Mr. Gordon replies that he doubts Congress or President Carter can undertake massive stimulative measures in the next three to six months to halt the slide. Instead, he expects the Federal Reserve Board to continue to dismantle the credit controls it imposed in March.
Lee Idleman, senior vice-president of Dean Witter Reynolds Inc., notes that although President Carter has said he will not propose a tax cut in 1980, he did not rule out the possibility of a tax cut which will take effect in 1981. He adds: "Coming on to of revenue shortfalls in a recession, any meaningful tax cut would swell the federal deficit. Layering increased defense spending on top of the conjures up the possibilities of a $70 billion to $100 billion budget deficit in fiscal 1981."

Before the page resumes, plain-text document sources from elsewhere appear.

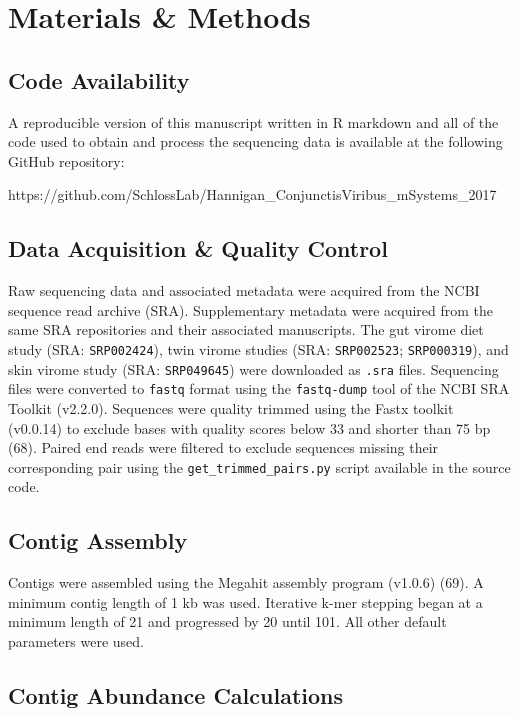 \documentclass[12pt,]{article}
\begin{document}
\section{Materials \& Methods}\label{materials-methods}

\subsection{Code Availability}\label{code-availability}

A reproducible version of this manuscript written in R markdown and all
of the code used to obtain and process the sequencing data is available
at the following GitHub repository:

https://github.com/SchlossLab/Hannigan\_ConjunctisViribus\_mSystems\_2017

\subsection{Data Acquisition \& Quality
Control}\label{data-acquisition-quality-control}

Raw sequencing data and associated metadata were acquired from the NCBI
sequence read archive (SRA). Supplementary metadata were acquired from
the same SRA repositories and their associated manuscripts. The gut
virome diet study (SRA: \texttt{SRP002424}), twin virome studies (SRA:
\texttt{SRP002523}; \texttt{SRP000319}), and skin virome study (SRA:
\texttt{SRP049645}) were downloaded as \texttt{.sra} files. Sequencing
files were converted to \texttt{fastq} format using the
\texttt{fastq-dump} tool of the NCBI SRA Toolkit (v2.2.0). Sequences
were quality trimmed using the Fastx toolkit (v0.0.14) to exclude bases
with quality scores below 33 and shorter than 75 bp (68). Paired end
reads were filtered to exclude sequences missing their corresponding
pair using the \texttt{get\_trimmed\_pairs.py} script available in the
source code.

\subsection{Contig Assembly}\label{contig-assembly}

Contigs were assembled using the Megahit assembly program (v1.0.6) (69).
A minimum contig length of 1 kb was used. Iterative k-mer stepping began
at a minimum length of 21 and progressed by 20 until 101. All other
default parameters were used.

\subsection{Contig Abundance
Calculations}\label{contig-abundance-calculations}
\end{document}
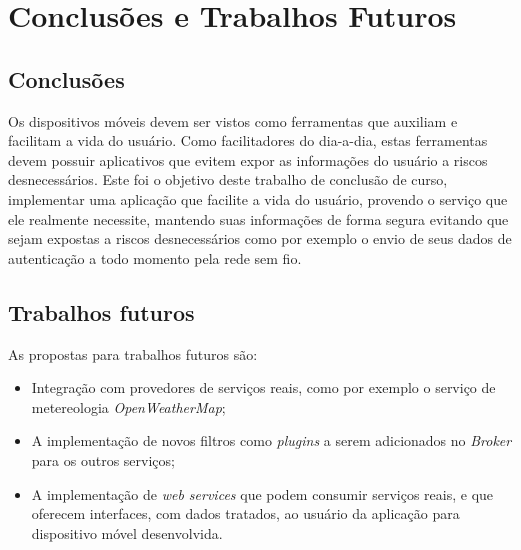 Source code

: \chapter{Conclusões e Trabalhos Futuros}\label{cha:conclusao}

\section{Conclusões}
Os dispositivos móveis devem ser vistos como ferramentas que auxiliam e facilitam a vida do usuário. Como facilitadores do dia-a-dia, estas ferramentas devem possuir aplicativos que evitem expor as informações do usuário a riscos desnecessários. Este foi o objetivo deste trabalho de conclusão de curso, implementar uma aplicação que facilite a vida do usuário, provendo o serviço que ele realmente necessite, mantendo suas informações de forma segura evitando que sejam expostas a riscos desnecessários como por exemplo o envio de seus dados de autenticação a todo momento pela rede sem fio.

\section{Trabalhos futuros}
As propostas para trabalhos futuros são:
\begin{itemize}
	\item Integração com provedores de serviços reais, como por exemplo o serviço de metereologia \textit{OpenWeatherMap};
	\item A implementação de novos filtros como \textit{plugins} a serem adicionados no \textit{Broker} para os outros serviços;
	\item A implementação de \textit{web services} que podem consumir serviços reais, e que oferecem interfaces, com dados tratados, ao usuário da aplicação para dispositivo móvel desenvolvida.
\end{itemize}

Such a large budget deficit, concludes Mr. Idleman, "threatens to reverse the trend to lower interest rates, as well." This would be bad for the stock market. Mr. Idleman says investors should be cautious now that the market is on a higher plateau.
Although the stock market slogged along last week, gold bullion was active as buyers moved back into the precious metal. By the close of trading on Friday, gold in New York reached $603 per ounce, the first time in months gold had gone back over the $600 lvel. For the week, gold was up nearly $70 per troy ounce for the week.
There were several reasons for the sharp run-up in bullion. First, a terrorist attack on a synthetic oil project in South Africa underscored to some investors the vulnerability of gold supplies from that country. Secondly, rumors about Iran and the hostages began to surface again. Finally, notes Mr. Gordon, there is the feeling that the Federal Reserve board may have eased too early, prompting another inflation binge in spite of the report by the government that the producers price index only rose by 0.3 percent last month.
On the interest rate front last week, the prime rate dropped from 14 percent to 13 percent, surprising some Wall Street analysts who had not expected the sharp drop. However, as John Torrell, vice-chairman of Manufacturers Hanover Trust Company, noted last week, loan demand has been much weaker than the banks would like. In fact, loan demand is off so much, one corporate assistant treasurer reports that his company was being offered money at 1 to 1/2 percent below the 14 percent prime.
In the market last week, merger stocks were active.
Dart Industries gained after it said that it planned a $2.5 billion tax free merger with Kraft Inc. The combined sales of the new company would be $9 billion
In another major merger last week, Getty Oil outbid Connecticut General for ERC Corporation, a reinsurance company. Getty's winning offer was $97 per share , up from Connecticut's $80 per share bid, and worth $570 million.
Standard Oil of Indiana was also active last week after Amoco, a subsidiary, announced a major natural gas find in the southwest corner of Wyoming.